Requirement
Only one stretch of the records below is wanted: the lines from the one holding "możliwość określenia promieni" through the one holding "Dodano możliwość doboru". Return it exactly, both ends included.

Collected data entries
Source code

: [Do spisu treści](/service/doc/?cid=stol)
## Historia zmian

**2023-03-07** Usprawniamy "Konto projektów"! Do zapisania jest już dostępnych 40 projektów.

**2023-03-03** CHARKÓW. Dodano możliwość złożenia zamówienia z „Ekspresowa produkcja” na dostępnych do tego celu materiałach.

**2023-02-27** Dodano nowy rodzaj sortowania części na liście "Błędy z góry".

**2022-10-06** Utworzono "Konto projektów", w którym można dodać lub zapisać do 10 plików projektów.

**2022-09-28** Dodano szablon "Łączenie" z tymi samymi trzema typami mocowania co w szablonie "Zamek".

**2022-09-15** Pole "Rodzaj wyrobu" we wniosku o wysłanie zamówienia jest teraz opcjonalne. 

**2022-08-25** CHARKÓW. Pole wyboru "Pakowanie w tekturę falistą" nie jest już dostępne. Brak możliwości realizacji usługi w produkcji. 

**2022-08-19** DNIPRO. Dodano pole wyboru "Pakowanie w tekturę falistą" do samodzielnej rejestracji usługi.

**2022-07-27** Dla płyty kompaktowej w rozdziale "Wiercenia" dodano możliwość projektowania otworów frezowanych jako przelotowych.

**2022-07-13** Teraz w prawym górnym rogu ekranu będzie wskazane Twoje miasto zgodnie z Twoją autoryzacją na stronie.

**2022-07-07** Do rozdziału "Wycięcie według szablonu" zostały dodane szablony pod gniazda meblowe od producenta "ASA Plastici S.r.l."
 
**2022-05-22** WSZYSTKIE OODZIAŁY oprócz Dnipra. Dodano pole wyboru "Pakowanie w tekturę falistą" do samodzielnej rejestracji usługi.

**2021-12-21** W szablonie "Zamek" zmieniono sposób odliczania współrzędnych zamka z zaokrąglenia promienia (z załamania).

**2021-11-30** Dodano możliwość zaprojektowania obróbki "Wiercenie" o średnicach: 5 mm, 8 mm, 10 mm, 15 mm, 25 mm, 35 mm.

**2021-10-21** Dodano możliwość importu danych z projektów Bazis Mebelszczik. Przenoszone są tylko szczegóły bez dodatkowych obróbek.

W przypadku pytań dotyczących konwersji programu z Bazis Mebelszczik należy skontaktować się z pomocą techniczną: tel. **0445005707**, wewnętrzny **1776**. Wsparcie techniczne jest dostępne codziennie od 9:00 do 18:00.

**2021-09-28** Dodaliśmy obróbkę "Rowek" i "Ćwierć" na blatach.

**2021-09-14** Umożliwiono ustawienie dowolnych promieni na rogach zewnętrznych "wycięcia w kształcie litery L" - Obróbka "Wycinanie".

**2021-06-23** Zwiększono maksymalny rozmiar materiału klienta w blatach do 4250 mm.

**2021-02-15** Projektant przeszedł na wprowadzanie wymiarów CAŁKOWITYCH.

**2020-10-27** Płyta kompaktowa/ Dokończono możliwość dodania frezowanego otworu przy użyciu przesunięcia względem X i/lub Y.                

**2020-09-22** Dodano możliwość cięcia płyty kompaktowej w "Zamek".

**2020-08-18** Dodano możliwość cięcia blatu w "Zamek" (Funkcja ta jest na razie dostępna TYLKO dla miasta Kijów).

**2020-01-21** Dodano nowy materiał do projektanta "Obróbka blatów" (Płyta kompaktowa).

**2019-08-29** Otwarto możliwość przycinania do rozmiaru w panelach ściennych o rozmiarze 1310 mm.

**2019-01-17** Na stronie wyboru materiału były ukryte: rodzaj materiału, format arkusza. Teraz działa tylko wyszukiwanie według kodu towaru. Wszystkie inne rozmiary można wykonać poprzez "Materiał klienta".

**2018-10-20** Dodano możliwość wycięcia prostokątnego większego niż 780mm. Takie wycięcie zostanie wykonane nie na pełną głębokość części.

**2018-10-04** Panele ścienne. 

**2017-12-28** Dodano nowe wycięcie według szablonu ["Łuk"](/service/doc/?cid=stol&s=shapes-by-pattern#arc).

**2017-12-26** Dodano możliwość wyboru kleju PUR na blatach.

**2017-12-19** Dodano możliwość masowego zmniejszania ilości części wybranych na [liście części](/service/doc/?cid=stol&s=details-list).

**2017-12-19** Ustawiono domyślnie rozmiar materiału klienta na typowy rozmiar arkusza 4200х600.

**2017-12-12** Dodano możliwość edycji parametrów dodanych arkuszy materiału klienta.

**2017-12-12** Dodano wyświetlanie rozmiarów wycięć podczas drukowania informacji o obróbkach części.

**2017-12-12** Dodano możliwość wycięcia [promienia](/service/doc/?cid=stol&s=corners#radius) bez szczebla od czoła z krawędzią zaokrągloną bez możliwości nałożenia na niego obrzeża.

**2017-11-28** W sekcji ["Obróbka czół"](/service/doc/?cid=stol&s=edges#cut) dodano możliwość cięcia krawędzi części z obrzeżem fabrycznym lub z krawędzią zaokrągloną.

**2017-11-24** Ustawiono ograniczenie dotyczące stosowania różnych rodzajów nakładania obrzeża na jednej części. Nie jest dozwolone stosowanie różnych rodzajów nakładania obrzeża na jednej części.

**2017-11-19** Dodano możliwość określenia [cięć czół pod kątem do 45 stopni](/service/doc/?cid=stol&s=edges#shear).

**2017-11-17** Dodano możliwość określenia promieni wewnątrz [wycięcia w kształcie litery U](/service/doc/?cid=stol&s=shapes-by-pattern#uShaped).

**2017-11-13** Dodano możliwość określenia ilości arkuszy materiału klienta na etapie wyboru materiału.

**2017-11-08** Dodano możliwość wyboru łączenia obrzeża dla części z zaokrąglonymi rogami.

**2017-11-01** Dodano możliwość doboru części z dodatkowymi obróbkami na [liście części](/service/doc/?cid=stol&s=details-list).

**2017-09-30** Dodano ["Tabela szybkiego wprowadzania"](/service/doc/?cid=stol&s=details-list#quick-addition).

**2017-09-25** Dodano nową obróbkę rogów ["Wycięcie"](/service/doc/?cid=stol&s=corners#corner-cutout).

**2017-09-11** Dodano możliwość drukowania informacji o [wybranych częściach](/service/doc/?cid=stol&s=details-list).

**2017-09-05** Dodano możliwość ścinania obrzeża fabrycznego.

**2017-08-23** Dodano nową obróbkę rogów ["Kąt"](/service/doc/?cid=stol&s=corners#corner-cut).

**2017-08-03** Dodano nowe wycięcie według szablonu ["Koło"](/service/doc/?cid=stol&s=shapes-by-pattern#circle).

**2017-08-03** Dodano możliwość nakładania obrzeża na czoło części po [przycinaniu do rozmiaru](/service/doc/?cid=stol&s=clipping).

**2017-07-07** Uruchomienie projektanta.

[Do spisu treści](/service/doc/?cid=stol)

Task answer
**2017-11-17** Dodano możliwość określenia promieni wewnątrz [wycięcia w kształcie litery U](/service/doc/?cid=stol&s=shapes-by-pattern#uShaped).

**2017-11-13** Dodano możliwość określenia ilości arkuszy materiału klienta na etapie wyboru materiału.

**2017-11-08** Dodano możliwość wyboru łączenia obrzeża dla części z zaokrąglonymi rogami.

**2017-11-01** Dodano możliwość doboru części z dodatkowymi obróbkami na [liście części](/service/doc/?cid=stol&s=details-list).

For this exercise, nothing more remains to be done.